Spiders, the French studio behind GreedFall and The Technomancer, has officially shut down for good - and if you thought this was just another sad-but-isolated studio closure, you might want to sit down for this one. According to DualShockers, the closure could be a canary-in-the-coal-mine moment for what's left of the so-called "RPG middle class."
Who even were Spiders, and why should you care?
For the uninitiated, Spiders occupied that precious sweet spot in the RPG ecosystem - not quite Baldur's Gate 3 budget, not quite a janky indie passion project either. They were the AA tier: ambitious, rough around the edges, but delivering full-fat role-playing experiences for players who didn't need a AAA price tag attached to their loot tables.

GreedFall, their most successful title, punched well above its weight class. It wasn't perfect - think of it as a souls-lite RPG with the difficulty set to "manageable" and a colonial-era fantasy setting that actually tried to say something meaningful. It found a real audience, which makes this closure sting even harder.

The disappearing middle ground
DualShockers frames the Spiders closure as part of a wider pattern where mid-tier studios are getting squeezed out of existence. The economics are brutal - AAA budgets keep inflating like a final boss health bar, indie games are flourishing at the bottom, but the studios living in between are finding it increasingly hard to respawn.

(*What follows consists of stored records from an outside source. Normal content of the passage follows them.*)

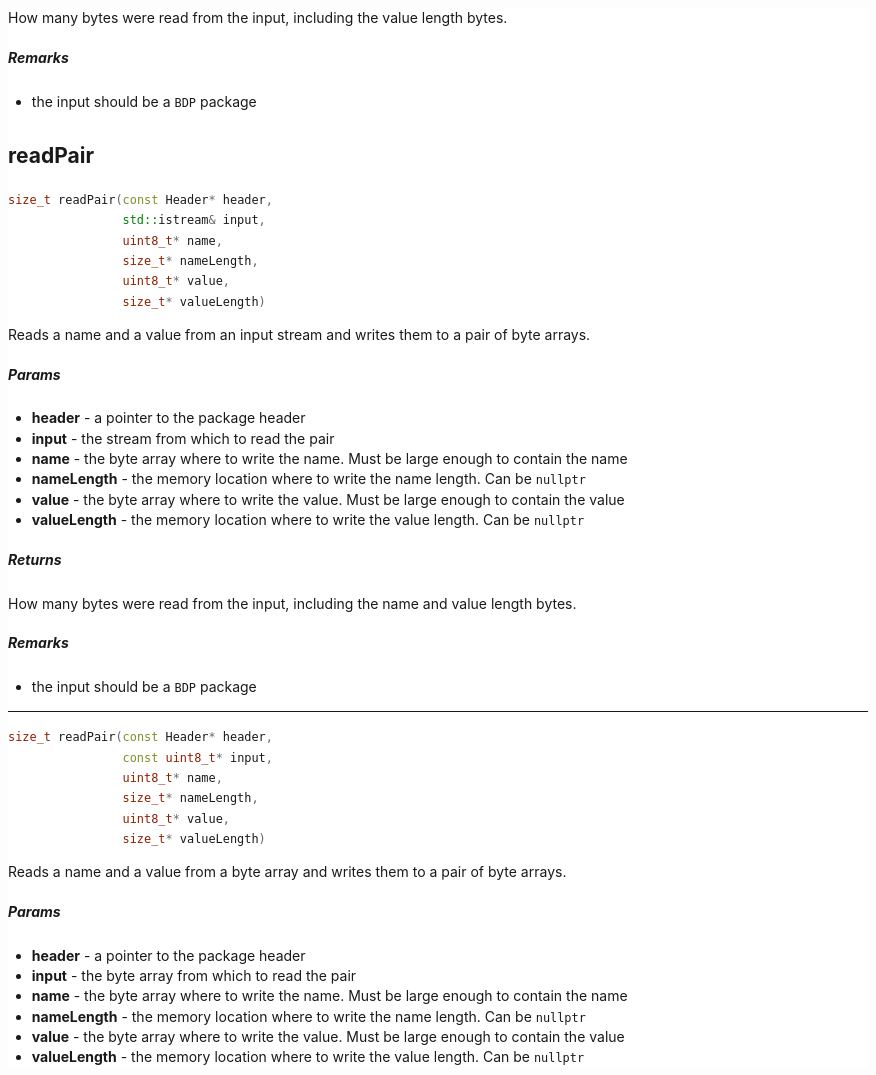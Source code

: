 How many bytes were read from the input, including the value length bytes.

##### Remarks

- the input should be a `BDP` package

## readPair

```cpp
size_t readPair(const Header* header,
                std::istream& input,
                uint8_t* name,
                size_t* nameLength,
                uint8_t* value,
                size_t* valueLength)
```

Reads a name and a value from an input stream and writes them to a pair of byte arrays.

##### Params

- **header** - a pointer to the package header
- **input** - the stream from which to read the pair
- **name** - the byte array where to write the name. Must be large enough to contain the name
- **nameLength** - the memory location where to write the name length. Can be `nullptr`
- **value** - the byte array where to write the value. Must be large enough to contain the value
- **valueLength** - the memory location where to write the value length. Can be `nullptr`

##### Returns

How many bytes were read from the input, including the name and value length bytes.

##### Remarks

- the input should be a `BDP` package

---

```cpp
size_t readPair(const Header* header,
                const uint8_t* input,
                uint8_t* name,
                size_t* nameLength,
                uint8_t* value,
                size_t* valueLength)
```

Reads a name and a value from a byte array and writes them to a pair of byte arrays.

##### Params

- **header** - a pointer to the package header
- **input** - the byte array from which to read the pair
- **name** - the byte array where to write the name. Must be large enough to contain the name
- **nameLength** - the memory location where to write the name length. Can be `nullptr`
- **value** - the byte array where to write the value. Must be large enough to contain the value
- **valueLength** - the memory location where to write the value length. Can be `nullptr`
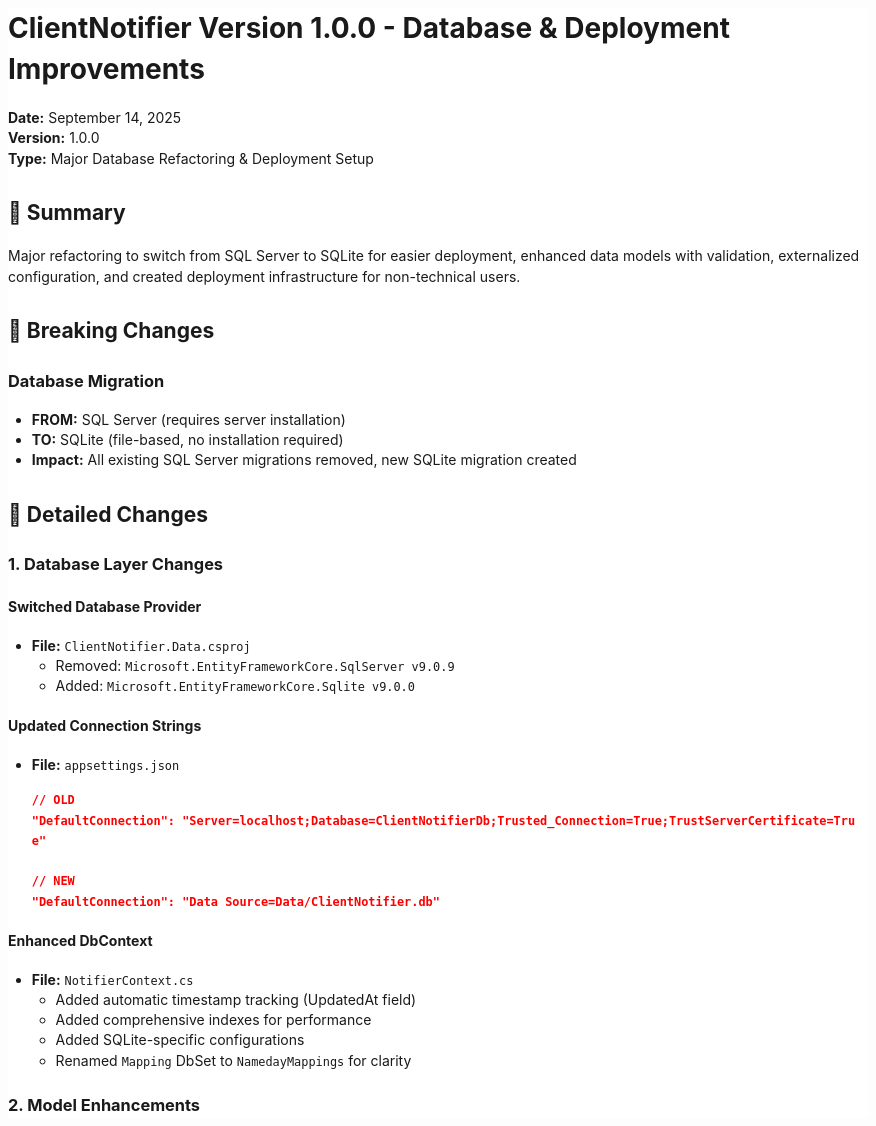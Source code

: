 # ClientNotifier Version 1.0.0 - Database & Deployment Improvements

**Date:** September 14, 2025  
**Version:** 1.0.0  
**Type:** Major Database Refactoring & Deployment Setup

## 🎯 Summary

Major refactoring to switch from SQL Server to SQLite for easier deployment, enhanced data models with validation, externalized configuration, and created deployment infrastructure for non-technical users.

## 🔄 Breaking Changes

### Database Migration
- **FROM:** SQL Server (requires server installation)
- **TO:** SQLite (file-based, no installation required)
- **Impact:** All existing SQL Server migrations removed, new SQLite migration created

## 📝 Detailed Changes

### 1. Database Layer Changes

#### Switched Database Provider
- **File:** `ClientNotifier.Data.csproj`
  - Removed: `Microsoft.EntityFrameworkCore.SqlServer v9.0.9`
  - Added: `Microsoft.EntityFrameworkCore.Sqlite v9.0.0`

#### Updated Connection Strings
- **File:** `appsettings.json`
  ```json
  // OLD
  "DefaultConnection": "Server=localhost;Database=ClientNotifierDb;Trusted_Connection=True;TrustServerCertificate=True"
  
  // NEW
  "DefaultConnection": "Data Source=Data/ClientNotifier.db"
  ```

#### Enhanced DbContext
- **File:** `NotifierContext.cs`
  - Added automatic timestamp tracking (UpdatedAt field)
  - Added comprehensive indexes for performance
  - Added SQLite-specific configurations
  - Renamed `Mapping` DbSet to `NamedayMappings` for clarity

### 2. Model Enhancements
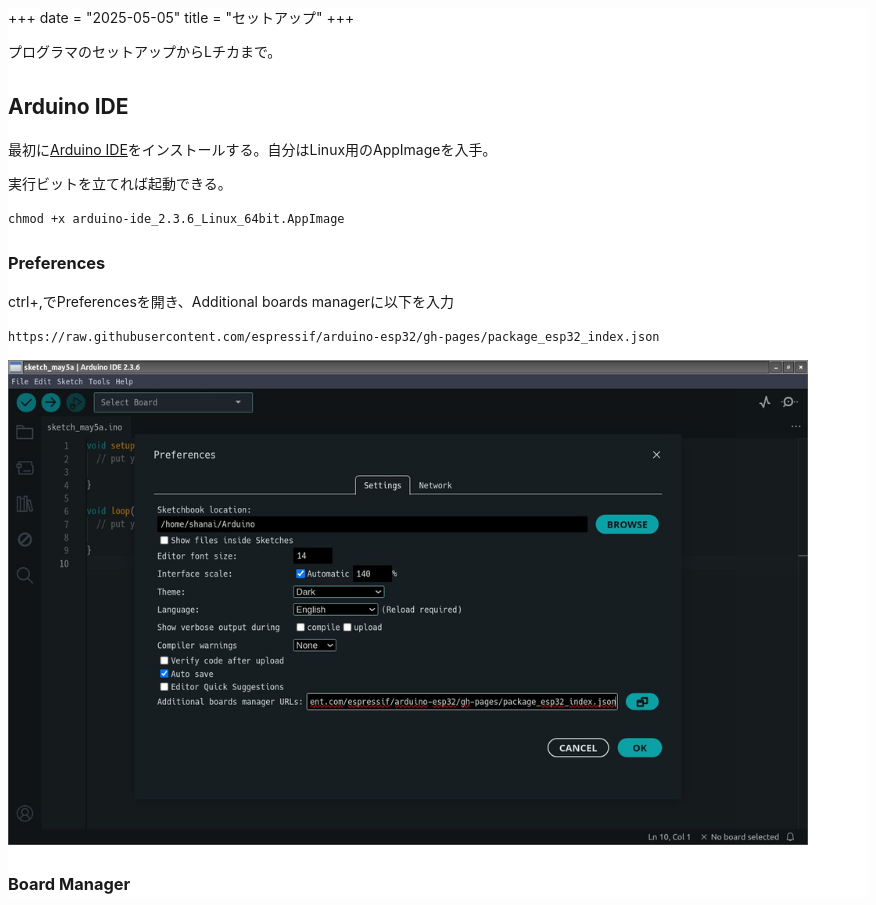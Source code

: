 +++
date = "2025-05-05"
title = "セットアップ"
+++

プログラマのセットアップからLチカまで。

## Arduino IDE

最初に[Arduino IDE](https://www.arduino.cc/en/software/)をインストールする。自分はLinux用のAppImageを入手。

実行ビットを立てれば起動できる。

    chmod +x arduino-ide_2.3.6_Linux_64bit.AppImage

### Preferences

ctrl+,でPreferencesを開き、Additional boards managerに以下を入力

    https://raw.githubusercontent.com/espressif/arduino-esp32/gh-pages/package_esp32_index.json

<a href="screen.jpg" target="_blank">
  <img src="screen.jpg" width="800" alt="クリックで拡大">
</a>

### Board Manager
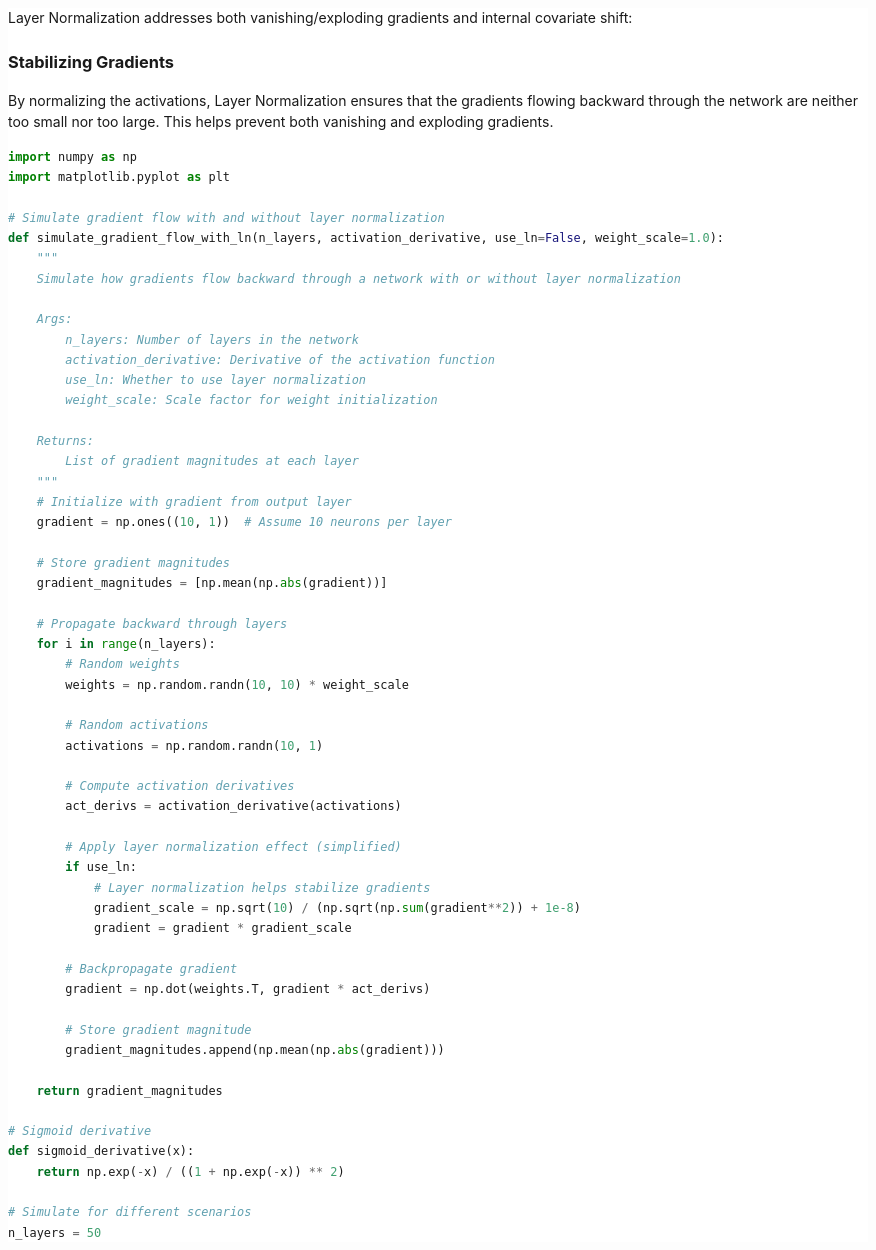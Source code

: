 Layer Normalization addresses both vanishing/exploding gradients and internal covariate shift:

### Stabilizing Gradients

By normalizing the activations, Layer Normalization ensures that the gradients flowing backward through the network are neither too small nor too large. This helps prevent both vanishing and exploding gradients.

```python
import numpy as np
import matplotlib.pyplot as plt

# Simulate gradient flow with and without layer normalization
def simulate_gradient_flow_with_ln(n_layers, activation_derivative, use_ln=False, weight_scale=1.0):
    """
    Simulate how gradients flow backward through a network with or without layer normalization
    
    Args:
        n_layers: Number of layers in the network
        activation_derivative: Derivative of the activation function
        use_ln: Whether to use layer normalization
        weight_scale: Scale factor for weight initialization
        
    Returns:
        List of gradient magnitudes at each layer
    """
    # Initialize with gradient from output layer
    gradient = np.ones((10, 1))  # Assume 10 neurons per layer
    
    # Store gradient magnitudes
    gradient_magnitudes = [np.mean(np.abs(gradient))]
    
    # Propagate backward through layers
    for i in range(n_layers):
        # Random weights
        weights = np.random.randn(10, 10) * weight_scale
        
        # Random activations
        activations = np.random.randn(10, 1)
        
        # Compute activation derivatives
        act_derivs = activation_derivative(activations)
        
        # Apply layer normalization effect (simplified)
        if use_ln:
            # Layer normalization helps stabilize gradients
            gradient_scale = np.sqrt(10) / (np.sqrt(np.sum(gradient**2)) + 1e-8)
            gradient = gradient * gradient_scale
        
        # Backpropagate gradient
        gradient = np.dot(weights.T, gradient * act_derivs)
        
        # Store gradient magnitude
        gradient_magnitudes.append(np.mean(np.abs(gradient)))
    
    return gradient_magnitudes

# Sigmoid derivative
def sigmoid_derivative(x):
    return np.exp(-x) / ((1 + np.exp(-x)) ** 2)

# Simulate for different scenarios
n_layers = 50
```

The AA RPG space specifically is getting hit hard. These are the studios that take swings on weird settings, experimental mechanics, and niche genres without the safety net of a $70 price tag or a live-service monetization scheme to fall back on. When they fail, they don't just lose - they disappear entirely.
A bad omen for RPG fans everywhere
Here's the uncomfortable truth: if studios like Spiders can't survive making competent, passionate RPGs with an established fanbase, what does that mean for the next developer trying to carve out that same space? The market is essentially telling mid-tier RPG devs to either git gud at raising massive funding or go home.
Losing Spiders doesn't just mean no more GreedFall sequels - it means one fewer studio willing to roll the dice on the kind of weird, imperfect, genuinely interesting RPGs that keep the genre from becoming a duopoly between Larian and FromSoftware. Press F to pay respects, and maybe actually buy those AA games when they release instead of waiting for a 90% Steam sale.